Artigo original: How to generate your very own Bitcoin private key

Em criptomoedas, uma chave privada permite aos usuários acessar suas carteiras. A pessoa que possui a chave privada controla completamente as moedas naquela carteira. Por essa razão, você deve mantê-la em segredo. Se você realmente quiser gerar sua própria chave, faz sentido que ela seja gerada de uma maneira segura.

Aqui, vou introduzir o assunto das chaves privadas e mostrar como você pode gerar sua própria chave usando várias funções criptográficas. Vou fornecer a descrição de um algoritmo e seu código em Python.

Eu preciso gerar uma chave privada?

Na maioria das vezes, não. Por exemplo, se você usar uma carteira web como a Coinbase ou Blockchain.info, elas criam e administram a chave privada para você. A mesma coisa acontece com as transações.

Carteiras de celulares e desktops também geram normalmente uma chave privada para você, embora elas também possam dar a opção de gerar sua própria chave.

Então, porque gerá-la mesmo assim? Aqui, eu cito alguns motivos meus:

  • Você quer ter certeza de que ninguém sabe qual é a chave
  • Você quer apenas aprender mais sobre criptografia e geração de números aleatórios (do inglês, random number generation, ou RNG)

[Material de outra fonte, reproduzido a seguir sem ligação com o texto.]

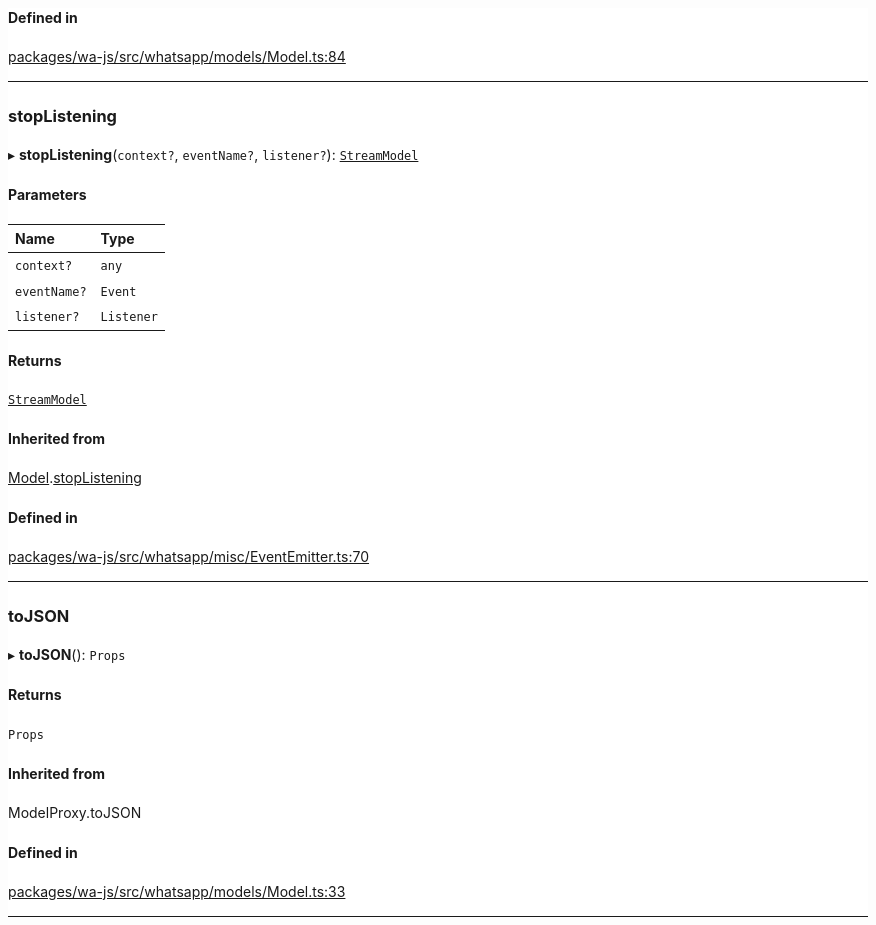 #### Defined in

[packages/wa-js/src/whatsapp/models/Model.ts:84](https://github.com/wppconnect-team/wa-js/blob/main/src/whatsapp/models/Model.ts#L84)

___

### stopListening

▸ **stopListening**(`context?`, `eventName?`, `listener?`): [`StreamModel`](whatsapp.StreamModel.md)

#### Parameters

| Name | Type |
| :------ | :------ |
| `context?` | `any` |
| `eventName?` | `Event` |
| `listener?` | `Listener` |

#### Returns

[`StreamModel`](whatsapp.StreamModel.md)

#### Inherited from

[Model](whatsapp.Model.md).[stopListening](whatsapp.Model.md#stoplistening)

#### Defined in

[packages/wa-js/src/whatsapp/misc/EventEmitter.ts:70](https://github.com/wppconnect-team/wa-js/blob/main/src/whatsapp/misc/EventEmitter.ts#L70)

___

### toJSON

▸ **toJSON**(): `Props`

#### Returns

`Props`

#### Inherited from

ModelProxy.toJSON

#### Defined in

[packages/wa-js/src/whatsapp/models/Model.ts:33](https://github.com/wppconnect-team/wa-js/blob/main/src/whatsapp/models/Model.ts#L33)

___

O que exatamente é uma chave privada?

Formalmente, uma chave privada para Bitcoin (e muitas outras criptomoedas) é uma série de 32 bytes. Hoje em dia, existem muitas maneiras de gravar esses bytes. Eles podem ser gravados como uma sequência de caracteres (em inglês, string) de 256 zeros e uns (32 * 8 = 256) ou 100 jogadas de dados. Pode ser uma string binária, uma string de base 64, uma chave WIF (texto em inglês), uma frase mnemônica (texto em inglês) ou ainda uma string hexadecimal. Neste artigo, usaremos uma string hexadecimal de 64 caracteres.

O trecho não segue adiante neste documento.